The agreement states, however, that products already available from each party before the date of the agreement, November 2, will not be considered clone products, and may therefore be covered products.

All well and good, apart from the fact that that distinction does not apply to Wine, OpenXchange, StarOffice and OpenOffice which are specifically named and excluded even if they were already available from Novell before the agreement date.

The fact that those projects/products are mentioned by name is particularly interesting given Microsoft’s recent claim that open source software infringes 235 of its patents. The company recently claimed that the Linux kernel infringes 42 Microsoft patents, while Linux graphical user interfaces infringe a further 65, OpenOffice.org 45, email programs 15, and assorted open source software, another 68.

While OpenOffice would appear to be in its sights, Novell has clarified in a statement that the open source office application suite is, in fact, covered by the patent covenant. StarOffice is Sun’s implementation of the OpenOffice code base, and could therefore be considered a ‘foundry’ product. The same could also be said of Open-Xchange, produced by the company of the same name.

Novell spokesperson Bruce Lowry made this statement on the company’s blog yesterday: Certain products available before November 2, 2006, however, are automatically covered under these covenants, regardless of whether or not they have the characteristics of an ‘Excluded Product’.

The reference in the patent cooperation agreement to OpenOffice simply means that it does not qualify for this automatic coverage. It does not mean it is not covered by the covenants, he wrote. As we jointly stated with Microsoft in November, OpenOffice is covered under the patent cooperation agreement.

Wine, which is an implementation of the Windows API on top of X OpenGL and Unix, is a community-led project and comes in for not one, but two mentions in the Microsoft/Novell agreement.

A section related to the parties’ distributors being released from patent infringement claims states: The parties… irrevocably release the direct and indirect Distributors of the Parties from any liability for Patent infringement arising on account of using, importing, offering for sale, selling, licensing, supplying, distributing, otherwise making available, or promoting the commercialization of the Parties’ products and services (including Excluded Products) prior to the Effective Date, provided the foregoing release does not apply to Wine or to any product for which such other Party did not receive Revenue directly or indirectly.

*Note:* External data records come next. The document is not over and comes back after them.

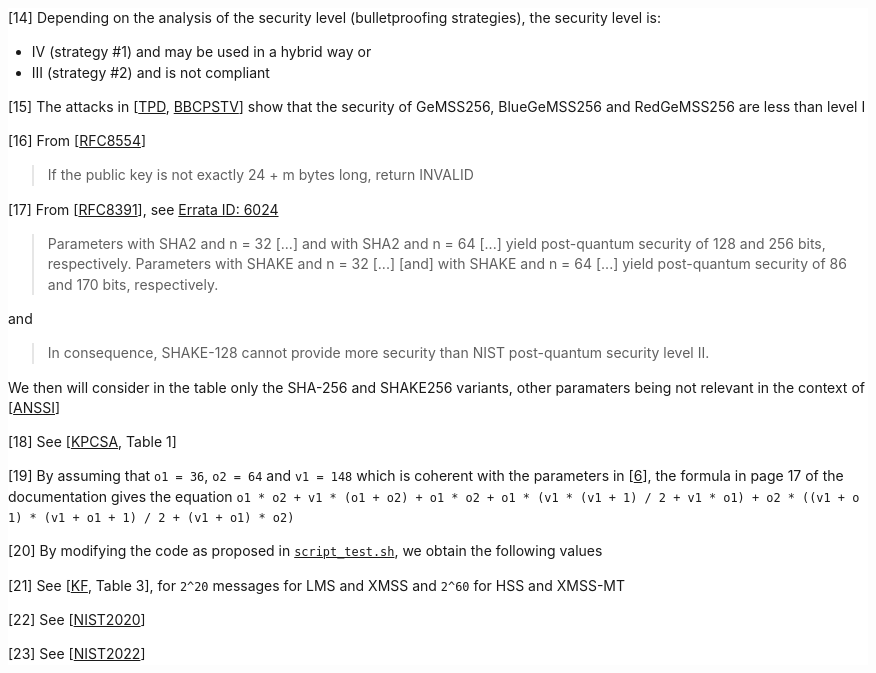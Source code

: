 <a name="14">[14]</a> Depending on the analysis of the security level (bulletproofing strategies), the security level is:

* IV (strategy #1) and may be used in a hybrid way or
* III (strategy #2) and is not compliant

<a name="15">[15]</a> The attacks in [[TPD](#TPD), [BBCPSTV](#BBCPSTV)] show that the security of GeMSS256, BlueGeMSS256 and RedGeMSS256 are less than level I

<a name="16">[16]</a> From [[RFC8554](#RFC8554)]

> If the public key is not exactly 24 + m bytes long, return INVALID

<a name="17">[17]</a> From [[RFC8391](#RFC8391)], see [Errata ID: 6024](https://www.rfc-editor.org/errata/eid6024)

> Parameters with SHA2 and n = 32 [...] and with SHA2 and n = 64 [...] yield post-quantum security of 128 and 256 bits, respectively. Parameters with SHAKE and n = 32 [...] [and] with SHAKE and n = 64 [...] yield post-quantum security of 86 and 170 bits, respectively.

and

> In consequence, SHAKE-128 cannot provide more security than NIST post-quantum security level II.

We then will consider in the table only the SHA-256 and SHAKE256 variants, other paramaters being not relevant in the context of [[ANSSI](#ANSSI)]

<a name="18">[18]</a> See [[KPCSA](#KPCSA), Table 1]

<a name="19">[19]</a> By assuming that `o1 = 36`, `o2 = 64` and `v1 = 148` which is coherent with the parameters in [[6](#6)], the formula in page 17 of the documentation gives the equation  `o1 * o2 + v1 * (o1 + o2) + o1 * o2 + o1 * (v1 * (v1 + 1) / 2 + v1 * o1) + o2 * ((v1 + o1) * (v1 + o1 + 1) / 2 + (v1 + o1) * o2)`

<a name="20">[20]</a> By modifying the code as proposed in [`script_test.sh`](script_test.sh), we obtain the following values

<a name="21">[21]</a> See [[KF](#KF), Table 3], for `2^20` messages for LMS and XMSS and `2^60` for HSS and XMSS-MT

<a name="22">[22]</a> See [[NIST2020](#NIST2020)]

<a name="23">[23]</a> See [[NIST2022](#NIST2022)]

Does that mean Microsoft has the Wine project in its patent sights? The company did not respond to requests for clarification by press time.

In the meantime, the publication of the agreements also sheds some light on the suggestion that the patent cooperation agreement was necessary for the technical and business collaboration agreements to have occurred.

The patent deal is listed as a pre-requisite for both the other deals, while the technical collaboration agreement was also a pre-requisite for the business collaboration agreement, placing the patent deal at the center of the whole deal.

While the patent covenant included an agreement from each party not to sue each other’s customers, there was also a limited patent deal between Microsoft and Novell, as previously reported. According to the technical collaboration agreement, that patent deal related to Novell getting a free pass on patents related to the HyperCall API specification in order to make SLES run on Microsoft’s Viridian virtualization hypervisor.

The two companies also agreed to release each other from any patent infringement liability arising prior to the date of the agreement.